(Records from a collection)
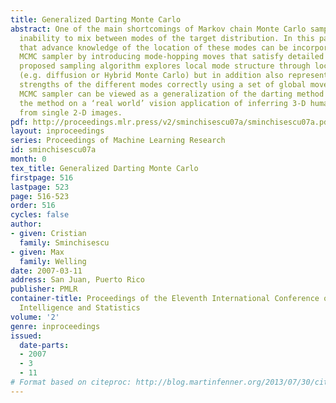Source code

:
 ```yaml
---
title: Generalized Darting Monte Carlo
abstract: One of the main shortcomings of Markov chain Monte Carlo samplers is their
  inability to mix between modes of the target distribution. In this paper we show
  that advance knowledge of the location of these modes can be incorporated into the
  MCMC sampler by introducing mode-hopping moves that satisfy detailed balance. The
  proposed sampling algorithm explores local mode structure through local MCMC moves
  (e.g. diffusion or Hybrid Monte Carlo) but in addition also represents the relative
  strengths of the different modes correctly using a set of global moves. This ‘mode-hopping’
  MCMC sampler can be viewed as a generalization of the darting method [1]. We illustrate
  the method on a ‘real world’ vision application of inferring 3-D human body pose
  from single 2-D images.
pdf: http://proceedings.mlr.press/v2/sminchisescu07a/sminchisescu07a.pdf
layout: inproceedings
series: Proceedings of Machine Learning Research
id: sminchisescu07a
month: 0
tex_title: Generalized Darting Monte Carlo
firstpage: 516
lastpage: 523
page: 516-523
order: 516
cycles: false
author:
- given: Cristian
  family: Sminchisescu
- given: Max
  family: Welling
date: 2007-03-11
address: San Juan, Puerto Rico
publisher: PMLR
container-title: Proceedings of the Eleventh International Conference on Artificial
  Intelligence and Statistics
volume: '2'
genre: inproceedings
issued:
  date-parts:
  - 2007
  - 3
  - 11
# Format based on citeproc: http://blog.martinfenner.org/2013/07/30/citeproc-yaml-for-bibliographies/
---
```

Task prompt — Tally up the lines in the data that hold the word "moves". Only the total should be given.

Your solution — 3